Single use devices that are indicated for use as an accessory with prefilled ISO Standard plastic syringes to aid in the protection of healthcare professionals, patients who self-inject doctor prescribed medications, and individuals that assist self-injecting patients, from accidental needle sticks. The intended patient population is unrestricted and may include children and adults, for parenteral methods of administration.

Device Description

This submission is provided for modifications to the predicate device, which includes design changes and addition of an optional loose extended finger flange. Details are provided in Table 1 hereafter.

The Safe'n'Sound® Staked Passive Delivery System - Plajex® Version is a non-sterile single use anti-needle stick accessory for use with Plajex® sterile prefilled ISO Standard plastic syringes. It fits with Plajex® 1 mL-long staked syringes with a maximum needle length of ½". It consists of a subassembly with a loose plunger rod and an optional loose extended finger flange. The proposed device will be assembled along with the prefilled syringe by the pharmaceutical company. Upon completion of the injection, the needle is then covered by the body protecting the user from potential sharps needle stick injury.

The device is made of molded plastic and have a stainless steel spring.

AI/ML Overview

The provided text describes a 510(k) premarket notification for the Safe'n'Sound® Staked Passive Delivery System - Plajex® version, which is an anti-needle stick accessory for prefilled syringes. This document primarily focuses on demonstrating substantial equivalence to a predicate device through design changes, bench testing, biocompatibility testing, and simulated clinical use studies.

However, the document does not contain detailed acceptance criteria or a study proving the device meets those criteria in the typical format of a diagnostic AI/ML device study. Instead, the performance testing focuses on showing the device functions as intended and is substantially equivalent to a predicate device, primarily addressing mechanical and safety aspects of a medical device, not diagnostic accuracy.

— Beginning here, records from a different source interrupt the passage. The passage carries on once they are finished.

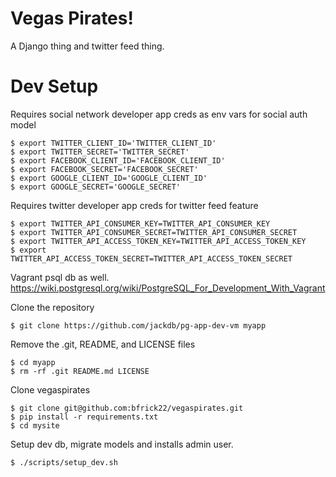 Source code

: # Vegas Pirates!
A Django thing and twitter feed thing. 

# Dev Setup
Requires social network developer app creds as env vars for social auth model

    $ export TWITTER_CLIENT_ID='TWITTER_CLIENT_ID'
    $ export TWITTER_SECRET='TWITTER_SECRET'
    $ export FACEBOOK_CLIENT_ID='FACEBOOK_CLIENT_ID'
    $ export FACEBOOK_SECRET='FACEBOOK_SECRET'
    $ export GOOGLE_CLIENT_ID='GOOGLE_CLIENT_ID'
    $ export GOOGLE_SECRET='GOOGLE_SECRET'

Requires twitter developer app creds for twitter feed feature

    $ export TWITTER_API_CONSUMER_KEY=TWITTER_API_CONSUMER_KEY
    $ export TWITTER_API_CONSUMER_SECRET=TWITTER_API_CONSUMER_SECRET
    $ export TWITTER_API_ACCESS_TOKEN_KEY=TWITTER_API_ACCESS_TOKEN_KEY
    $ export TWITTER_API_ACCESS_TOKEN_SECRET=TWITTER_API_ACCESS_TOKEN_SECRET

Vagrant psql db as well.  https://wiki.postgresql.org/wiki/PostgreSQL_For_Development_With_Vagrant

Clone the repository

    $ git clone https://github.com/jackdb/pg-app-dev-vm myapp
    
Remove the .git, README, and LICENSE files

    $ cd myapp
    $ rm -rf .git README.md LICENSE
    
Clone vegaspirates

    $ git clone git@github.com:bfrick22/vegaspirates.git
    $ pip install -r requirements.txt
    $ cd mysite
    
Setup dev db, migrate models and installs admin user.

    $ ./scripts/setup_dev.sh
    
     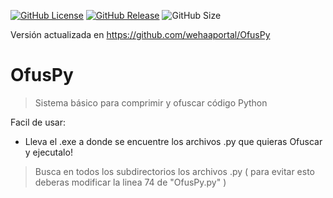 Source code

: [![GitHub License](https://img.shields.io/github/license/matiaspacheco/OfusPy)](https://github.com/matiaspacheco/OfusPy/blob/master/LICENSE) 
[![GitHub Release](https://img.shields.io/github/v/release/matiaspacheco/OfusPy?include_prereleases)](https://github.com/matiaspacheco/OfusPy/releases)
![GitHub Size](https://img.shields.io/github/repo-size/matiaspacheco/OfusPy)

Versión actualizada en https://github.com/wehaaportal/OfusPy

# OfusPy
> Sistema básico para comprimir y ofuscar código Python

Facil de usar:
 - Lleva el .exe a donde se encuentre los archivos .py que quieras Ofuscar y ejecutalo!

> Busca en todos los subdirectorios los archivos .py ( para evitar esto deberas modificar la linea 74 de "OfusPy.py" )
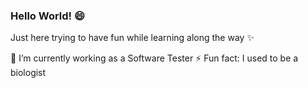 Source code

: ### Hello World! 😄

Just here trying to have fun while learning along the way ✨

🔭 I’m currently working as a Software Tester
⚡ Fun fact: I used to be a biologist

<!--
**natcaze/natcaze** is a ✨ _special_ ✨ repository because its `README.md` (this file) appears on your GitHub profile.

Here are some ideas to get you started:

- 🔭 I’m currently working on ...
- 🌱 I’m currently learning ...
- 👯 I’m looking to collaborate on ...
- 🤔 I’m looking for help with ...
- 💬 Ask me about ...
- 📫 How to reach me: ...
- 😄 Pronouns: ...
- ⚡ Fun fact: ...
-->
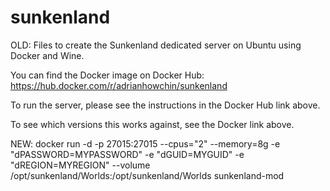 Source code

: # sunkenland

OLD:
Files to create the Sunkenland dedicated server on Ubuntu using Docker and Wine.

You can find the Docker image on Docker Hub:
https://hub.docker.com/r/adrianhowchin/sunkenland

To run the server, please see the instructions in the Docker Hub link above.

To see which versions this works against, see the Docker link above.


NEW:
docker run -d -p 27015:27015 --cpus="2" --memory=8g -e "dPASSWORD=MYPASSWORD" -e "dGUID=MYGUID" -e "dREGION=MYREGION" --volume /opt/sunkenland/Worlds:/opt/sunkenland/Worlds sunkenland-mod
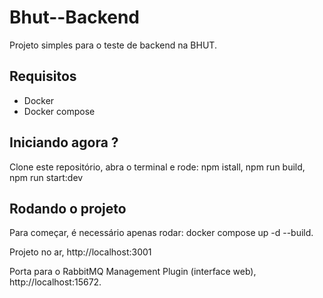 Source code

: # Bhut--Backend

Projeto simples para o teste de backend na BHUT.

## Requisitos
- Docker
- Docker compose 

## Iniciando agora ?
Clone este repositório, abra o terminal e rode: npm istall, npm run build, npm run start:dev

## Rodando o projeto
Para começar, é necessário apenas rodar: docker compose up -d --build.


Projeto no ar, http://localhost:3001

Porta para o RabbitMQ Management Plugin (interface web), http://localhost:15672.


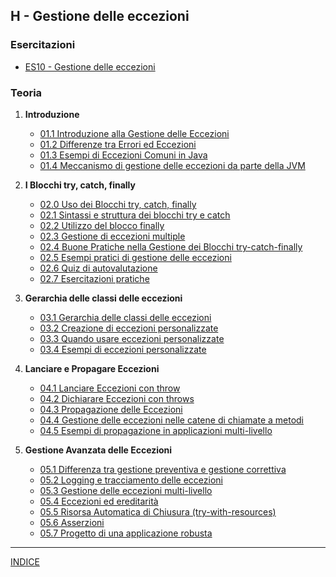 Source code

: ## H - Gestione delle eccezioni
### Esercitazioni
- [ES10 - Gestione delle eccezioni ](<https://docs.google.com/presentation/d/1VG0ioomDBXf1dQTJbjgxGzhyivrctF9UMGtnKKl6dwo>)

### Teoria
1. **Introduzione**
   - [01.1 Introduzione alla Gestione delle Eccezioni](<01.1 Introduzione alla Gestione delle Eccezioni.md>)
   - [01.2 Differenze tra Errori ed Eccezioni](<01.2 Differenze tra Errori ed Eccezioni.md>)
   - [01.3 Esempi di Eccezioni Comuni in Java](<01.3 Esempi di Eccezioni Comuni in Java.md>)
   - [01.4 Meccanismo di gestione delle eccezioni da parte della JVM](<01.4 Meccanismo di gestione delle eccezioni da parte della JVM.md>)

2. **I Blocchi try, catch, finally**
   - [02.0 Uso dei Blocchi try, catch, finally](<02.0 Uso dei Blocchi try, catch, finally.md>) 
   - [02.1 Sintassi e struttura dei blocchi try e catch](<02.1 Sintassi e struttura dei blocchi try e catch.md>) 
   - [02.2 Utilizzo del blocco finally](<02.2 Utilizzo del blocco finally.md>) 
   - [02.3 Gestione di eccezioni multiple](<02.3 Gestione di eccezioni multiple.md>) 
   - [02.4 Buone Pratiche nella Gestione dei Blocchi try-catch-finally](<02.4 Buone Pratiche nella Gestione dei Blocchi try-catch-finally.md>) 
   - [02.5 Esempi pratici di gestione delle eccezioni](<02.5 Esempi pratici di gestione delle eccezioni.md>)
   - [02.6 Quiz di autovalutazione](<02.6 Quiz di autovalutazione.md>)
   - [02.7 Esercitazioni pratiche](<02.7 Esercitazioni pratiche.md>)

3. **Gerarchia delle classi delle eccezioni**
   - [03.1 Gerarchia delle classi delle eccezioni](<03.1 Gerarchia delle classi delle eccezioni.md>) 
   - [03.2 Creazione di eccezioni personalizzate](<03.2 Creazione di eccezioni personalizzate.md>)
   - [03.3 Quando usare eccezioni personalizzate](<03.3 Quando usare eccezioni personalizzate.md>)
   - [03.4 Esempi di eccezioni personalizzate](<03.4 Esempi di eccezioni personalizzate.md>)

4. **Lanciare e Propagare Eccezioni**
   - [04.1 Lanciare Eccezioni con throw](<04.1 Lanciare Eccezioni con throw.md>)
   - [04.2 Dichiarare Eccezioni con throws](<04.2 Dichiarare Eccezioni con throws.md>)
   - [04.3 Propagazione delle Eccezioni](<04.3 Propagazione delle Eccezioni.md>)
   - [04.4 Gestione delle eccezioni nelle catene di chiamate a metodi](<04.4 Gestione delle eccezioni nelle catene di chiamate a metodi.md>)
   - [04.5 Esempi di propagazione in applicazioni multi-livello](<04.5 Esempi di propagazione in applicazioni multi-livello.md>)

5. **Gestione Avanzata delle Eccezioni**
   - [05.1 Differenza tra gestione preventiva e gestione correttiva](<05.1 Differenza tra gestione preventiva e gestione correttiva.md>)
   - [05.2 Logging e tracciamento delle eccezioni](<05.2 Logging e tracciamento delle eccezioni.md>)
   - [05.3 Gestione delle eccezioni multi-livello](<05.3 Gestione delle eccezioni multi-livello.md>)
   - [05.4 Eccezioni ed ereditarità](<05.4 Eccezioni ed ereditarità.md>)
   - [05.5 Risorsa Automatica di Chiusura (try-with-resources)](<05.5 Risorsa Automatica di Chiusura (try-with-resources).md>)
   - [05.6 Asserzioni](<05.6 Asserzioni.md>)
   - [05.7 Progetto di una applicazione robusta](<05.7 Progetto di una applicazione robusta.md>)

--- 
[INDICE](../README.md)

Therefore, for your specific requests, much of the information, particularly points 2-5, 7-9 which pertain to AI/ML device studies, is not present in the provided text. I will answer what is available and indicate when information is not provided.

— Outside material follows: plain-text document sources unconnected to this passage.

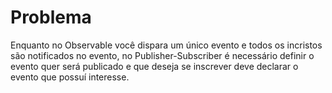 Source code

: # Problema
Enquanto no Observable você dispara um único evento e todos os incristos são notificados no evento, no Publisher-Subscriber é necessário definir o evento quer será publicado e que deseja se inscrever deve declarar o evento que possuí interesse.

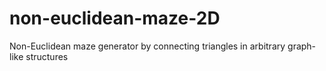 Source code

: # non-euclidean-maze-2D
Non-Euclidean maze generator by connecting triangles in arbitrary graph-like structures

1. A table of acceptance criteria and the reported device performance

The document states that performance testing was conducted according to ISO standards, but it does not specify quantitative acceptance criteria or detailed reported device performance in a table format.

Acceptance Criteria and Reported Device Performance (as inferred from the document):

Acceptance Criteria (Inferred from Standards)	Reported Device Performance (Summary from Document)
For Performance Testing (ISO 23908:2011, ISO 7886-4, ISO 8537):	- "It confirmed the product functions as intended and is substantially equivalent to the predicate device."
- Device functions as intended
- Substantial equivalence to predicate device (K141664)
For Biocompatibility Testing (ISO 10993-5, ISO 10993-10):	- "Biocompatibility testing performed demonstrates that the product meets ISO 10993-5 and ISO 10993-10 requirements."
- Compliance with ISO 10993-5 (Cytotoxicity)	- "Biocompatibility tests conducted (cytotoxicity, irritation and sensitization) demonstrate that Safe'n'Sound® Plajex® version including EFF is biocompatible..."
- Compliance with ISO 10993-10 (Irritation and Skin Sensitization)
For Simulated Clinical Use Testing (Guidance for Industry and FDA Staff for Medical Devices with Sharps Injury Prevention Features dated August 9, 2005, and ISO 23908:2011):	- "It confirmed that the Safe'n'Sound® Staked Passive Delivery System - Plajex® version could be used to shield needles inside the protection device after use."
- Ability to shield needles inside the protection device after use to prevent accidental needle sticks	- "It demonstrates that the device is as safe, as effective, and performs as well as the predicate device."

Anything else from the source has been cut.